De acordo com o Embaixador Ferreira Melo “protocolo e cerimonial em sentido amplo são expressões sinônimas cuja finalidade consiste, principalmente, em resolver o problema das precedências”.
O cerimonial, em termos gerais, estabelece a sucessão dos atos de uma cerimônia ou evento. Trata-se de um roteiro geral a ser aplicado e respeitado por todos aqueles que participarão da cerimônia.
Nos dias de hoje, de acordo com o Embaixador Augusto Estellita Lins podemos identificar duas correntes ou escolas. A “escola formalista” que segue regras estritas para cada circunstância, seu exemplo máximo é o protocolo de corte encontrado no Vaticano, em casas reais europeias e na Corte Japonesa, por exemplo.
A outra corrente é da “escola política ou utilitária” mais adaptada às implicações econômicas, sociais e políticas modernas, que simplifica o protocolo e o adapta a outros interesses.
Na verdade, num mundo em que o conceito de tempo extrapolou da sua significância original, medidor da passagem da vida, para ser uma referência de valor econômico e medidor qualitativo de atuação profissional, a visão de longas cerimônias, almoços e banquetes com horas de duração, discursos enfadonhos, e solenidades com início determinado e sem término previsto tornaram-se totalmente anacrônicas.
Observa-se cada vez mais, uma tendência que tende a moldar o dia a dia do cidadão, bem como das instituições. E o profissional envolvido com os assuntos de cerimonial não pode deixar de estar atento a este movimento universal que objetiva simplificar o cotidiano das instituições e organizações. Ou seja, a palavra de ordem nas relações hoje em dia é simplificação. O que não implica na redução de importância das instituições ou autoridades que as representam ou a elas estão ligados.
O movimento de simplificação não pode ser tomado como um processo de transformar atos oficiais e públicos em eventos informais A informalidade não é sinônimo de simplificação, e tão pouco cabe num evento público de caráter oficial. Todo ato oficial requer e está imbuído de uma formalidade, mesmo que seja executado de forma simplificada.

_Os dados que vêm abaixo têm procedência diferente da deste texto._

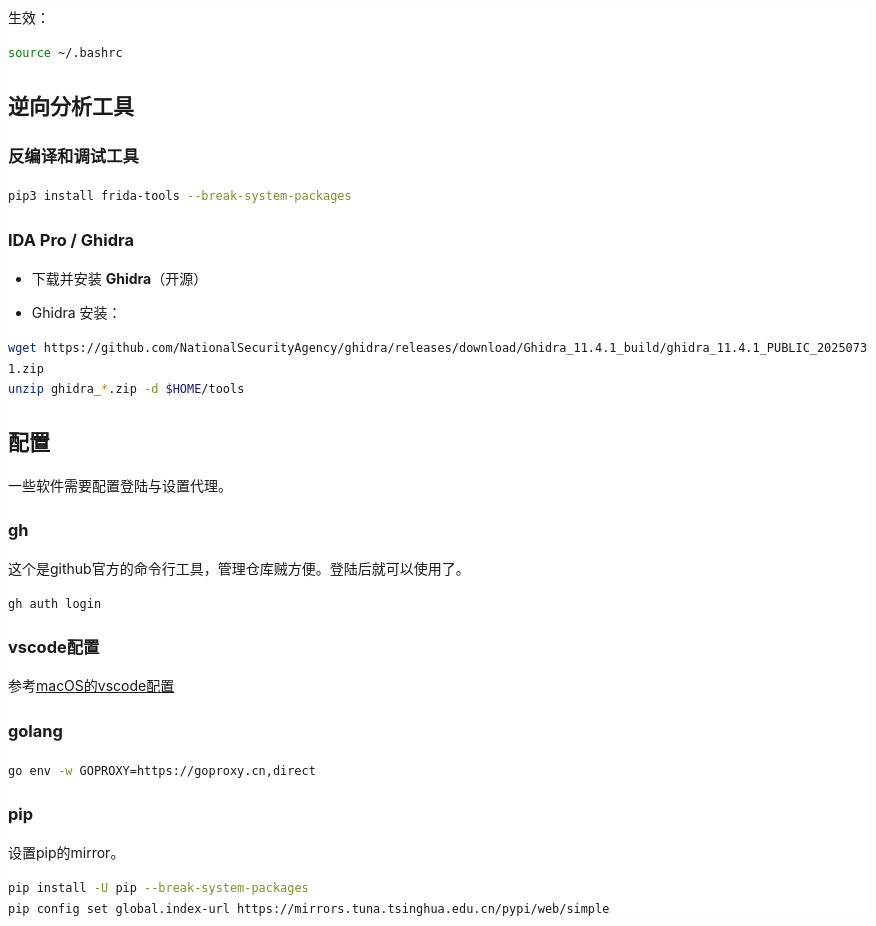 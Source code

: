 生效：

```bash
source ~/.bashrc
```


## 逆向分析工具

### 反编译和调试工具

```bash
pip3 install frida-tools --break-system-packages
```

### IDA Pro / Ghidra

- 下载并安装 **Ghidra**（开源）

- Ghidra 安装：

```bash
wget https://github.com/NationalSecurityAgency/ghidra/releases/download/Ghidra_11.4.1_build/ghidra_11.4.1_PUBLIC_20250731.zip
unzip ghidra_*.zip -d $HOME/tools
```

## 配置

一些软件需要配置登陆与设置代理。

### gh

这个是github官方的命令行工具，管理仓库贼方便。登陆后就可以使用了。

```bash
gh auth login
```

### vscode配置

参考[macOS的vscode配置](https://github.com/feicong/re-docs/blob/master/macOS.md#vscode%E9%85%8D%E7%BD%AE)


### golang

```bash
go env -w GOPROXY=https://goproxy.cn,direct
```

### pip

设置pip的mirror。

```bash
pip install -U pip --break-system-packages
pip config set global.index-url https://mirrors.tuna.tsinghua.edu.cn/pypi/web/simple
```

A simplificação de procedimentos não implica no abandono dos atributos de educação, discrição e bom gosto, que devem permear toda e qualquer ação de cerimonial. Bem como, o entendimento claro de que os princípios que regem a ação do profissional aqui tratado obrigatoriamente devem ser o de generosidade, humildade e real interesse pelas pessoas.
O cerimonial tem a responsabilidade de promover a harmonia entre todos os participantes, respeitando os níveis hierárquicos das autoridades presentes, por meio do uso adequado da precedência, seu principal instrumento de orientação.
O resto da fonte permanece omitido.